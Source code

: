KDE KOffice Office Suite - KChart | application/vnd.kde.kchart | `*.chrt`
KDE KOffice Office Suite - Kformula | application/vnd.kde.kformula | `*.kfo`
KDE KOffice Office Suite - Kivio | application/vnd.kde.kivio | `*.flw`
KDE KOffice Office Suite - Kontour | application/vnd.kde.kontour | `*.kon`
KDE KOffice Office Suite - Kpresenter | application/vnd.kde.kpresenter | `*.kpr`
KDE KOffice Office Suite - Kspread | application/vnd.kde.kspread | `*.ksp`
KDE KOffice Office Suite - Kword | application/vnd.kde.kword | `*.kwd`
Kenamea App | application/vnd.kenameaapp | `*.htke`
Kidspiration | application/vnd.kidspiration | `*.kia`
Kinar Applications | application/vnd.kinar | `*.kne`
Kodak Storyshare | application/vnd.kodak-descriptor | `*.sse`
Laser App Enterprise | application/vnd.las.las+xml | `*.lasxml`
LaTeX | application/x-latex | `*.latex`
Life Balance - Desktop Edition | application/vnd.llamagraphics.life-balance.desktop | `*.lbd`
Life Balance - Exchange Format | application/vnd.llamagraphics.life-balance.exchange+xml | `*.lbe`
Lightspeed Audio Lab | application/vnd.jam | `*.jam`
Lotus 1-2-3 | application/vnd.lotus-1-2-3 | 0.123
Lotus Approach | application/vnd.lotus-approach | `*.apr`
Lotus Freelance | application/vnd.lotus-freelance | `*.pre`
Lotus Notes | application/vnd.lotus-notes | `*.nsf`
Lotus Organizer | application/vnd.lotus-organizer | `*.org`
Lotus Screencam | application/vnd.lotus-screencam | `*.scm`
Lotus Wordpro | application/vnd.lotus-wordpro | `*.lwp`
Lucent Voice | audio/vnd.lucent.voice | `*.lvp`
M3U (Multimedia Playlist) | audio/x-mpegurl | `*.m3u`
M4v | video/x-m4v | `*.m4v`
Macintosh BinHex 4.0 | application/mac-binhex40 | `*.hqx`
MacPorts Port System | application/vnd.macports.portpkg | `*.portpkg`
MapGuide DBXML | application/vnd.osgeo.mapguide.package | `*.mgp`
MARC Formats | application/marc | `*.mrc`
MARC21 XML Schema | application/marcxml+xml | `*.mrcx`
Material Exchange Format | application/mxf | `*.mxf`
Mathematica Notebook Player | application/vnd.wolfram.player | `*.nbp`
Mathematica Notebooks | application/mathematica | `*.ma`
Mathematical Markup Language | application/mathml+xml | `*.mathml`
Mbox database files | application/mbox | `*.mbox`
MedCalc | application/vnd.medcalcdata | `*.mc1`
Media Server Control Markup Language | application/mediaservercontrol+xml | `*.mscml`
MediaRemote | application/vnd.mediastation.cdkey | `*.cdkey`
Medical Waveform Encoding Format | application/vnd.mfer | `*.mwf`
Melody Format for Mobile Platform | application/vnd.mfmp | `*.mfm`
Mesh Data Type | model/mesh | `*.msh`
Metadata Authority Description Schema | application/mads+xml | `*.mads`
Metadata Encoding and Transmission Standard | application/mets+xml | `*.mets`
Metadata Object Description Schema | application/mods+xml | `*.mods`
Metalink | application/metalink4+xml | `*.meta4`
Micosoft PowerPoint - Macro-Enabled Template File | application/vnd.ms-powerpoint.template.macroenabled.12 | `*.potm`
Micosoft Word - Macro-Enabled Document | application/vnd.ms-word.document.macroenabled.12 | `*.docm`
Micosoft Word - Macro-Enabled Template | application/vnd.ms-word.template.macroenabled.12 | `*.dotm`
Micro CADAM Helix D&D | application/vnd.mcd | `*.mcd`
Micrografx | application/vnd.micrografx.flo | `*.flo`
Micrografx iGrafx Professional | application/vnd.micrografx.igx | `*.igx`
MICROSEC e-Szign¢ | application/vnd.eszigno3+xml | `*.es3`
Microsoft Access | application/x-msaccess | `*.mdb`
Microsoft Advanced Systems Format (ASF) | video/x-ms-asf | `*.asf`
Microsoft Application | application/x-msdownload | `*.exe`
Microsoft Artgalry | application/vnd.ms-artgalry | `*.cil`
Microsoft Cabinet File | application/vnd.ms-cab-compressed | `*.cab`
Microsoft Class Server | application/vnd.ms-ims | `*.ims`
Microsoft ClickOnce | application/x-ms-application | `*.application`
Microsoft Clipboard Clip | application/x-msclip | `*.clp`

● ● ●

GOAL OF THE EXERCISE: Please retype all of the records, keeping each line exactly as it is.

THE ANSWER:
Source code

:KDE KOffice Office Suite - KChart | application/vnd.kde.kchart | `*.chrt`
KDE KOffice Office Suite - Kformula | application/vnd.kde.kformula | `*.kfo`
KDE KOffice Office Suite - Kivio | application/vnd.kde.kivio | `*.flw`
KDE KOffice Office Suite - Kontour | application/vnd.kde.kontour | `*.kon`
KDE KOffice Office Suite - Kpresenter | application/vnd.kde.kpresenter | `*.kpr`
KDE KOffice Office Suite - Kspread | application/vnd.kde.kspread | `*.ksp`
KDE KOffice Office Suite - Kword | application/vnd.kde.kword | `*.kwd`
Kenamea App | application/vnd.kenameaapp | `*.htke`
Kidspiration | application/vnd.kidspiration | `*.kia`
Kinar Applications | application/vnd.kinar | `*.kne`
Kodak Storyshare | application/vnd.kodak-descriptor | `*.sse`
Laser App Enterprise | application/vnd.las.las+xml | `*.lasxml`
LaTeX | application/x-latex | `*.latex`
Life Balance - Desktop Edition | application/vnd.llamagraphics.life-balance.desktop | `*.lbd`
Life Balance - Exchange Format | application/vnd.llamagraphics.life-balance.exchange+xml | `*.lbe`
Lightspeed Audio Lab | application/vnd.jam | `*.jam`
Lotus 1-2-3 | application/vnd.lotus-1-2-3 | 0.123
Lotus Approach | application/vnd.lotus-approach | `*.apr`
Lotus Freelance | application/vnd.lotus-freelance | `*.pre`
Lotus Notes | application/vnd.lotus-notes | `*.nsf`
Lotus Organizer | application/vnd.lotus-organizer | `*.org`
Lotus Screencam | application/vnd.lotus-screencam | `*.scm`
Lotus Wordpro | application/vnd.lotus-wordpro | `*.lwp`
Lucent Voice | audio/vnd.lucent.voice | `*.lvp`
M3U (Multimedia Playlist) | audio/x-mpegurl | `*.m3u`
M4v | video/x-m4v | `*.m4v`
Macintosh BinHex 4.0 | application/mac-binhex40 | `*.hqx`
MacPorts Port System | application/vnd.macports.portpkg | `*.portpkg`
MapGuide DBXML | application/vnd.osgeo.mapguide.package | `*.mgp`
MARC Formats | application/marc | `*.mrc`
MARC21 XML Schema | application/marcxml+xml | `*.mrcx`
Material Exchange Format | application/mxf | `*.mxf`
Mathematica Notebook Player | application/vnd.wolfram.player | `*.nbp`
Mathematica Notebooks | application/mathematica | `*.ma`
Mathematical Markup Language | application/mathml+xml | `*.mathml`
Mbox database files | application/mbox | `*.mbox`
MedCalc | application/vnd.medcalcdata | `*.mc1`
Media Server Control Markup Language | application/mediaservercontrol+xml | `*.mscml`
MediaRemote | application/vnd.mediastation.cdkey | `*.cdkey`
Medical Waveform Encoding Format | application/vnd.mfer | `*.mwf`
Melody Format for Mobile Platform | application/vnd.mfmp | `*.mfm`
Mesh Data Type | model/mesh | `*.msh`
Metadata Authority Description Schema | application/mads+xml | `*.mads`
Metadata Encoding and Transmission Standard | application/mets+xml | `*.mets`
Metadata Object Description Schema | application/mods+xml | `*.mods`
Metalink | application/metalink4+xml | `*.meta4`
Micosoft PowerPoint - Macro-Enabled Template File | application/vnd.ms-powerpoint.template.macroenabled.12 | `*.potm`
Micosoft Word - Macro-Enabled Document | application/vnd.ms-word.document.macroenabled.12 | `*.docm`
Micosoft Word - Macro-Enabled Template | application/vnd.ms-word.template.macroenabled.12 | `*.dotm`
Micro CADAM Helix D&D | application/vnd.mcd | `*.mcd`
Micrografx | application/vnd.micrografx.flo | `*.flo`
Micrografx iGrafx Professional | application/vnd.micrografx.igx | `*.igx`
MICROSEC e-Szign¢ | application/vnd.eszigno3+xml | `*.es3`
Microsoft Access | application/x-msaccess | `*.mdb`
Microsoft Advanced Systems Format (ASF) | video/x-ms-asf | `*.asf`
Microsoft Application | application/x-msdownload | `*.exe`
Microsoft Artgalry | application/vnd.ms-artgalry | `*.cil`
Microsoft Cabinet File | application/vnd.ms-cab-compressed | `*.cab`
Microsoft Class Server | application/vnd.ms-ims | `*.ims`
Microsoft ClickOnce | application/x-ms-application | `*.application`
Microsoft Clipboard Clip | application/x-msclip | `*.clp`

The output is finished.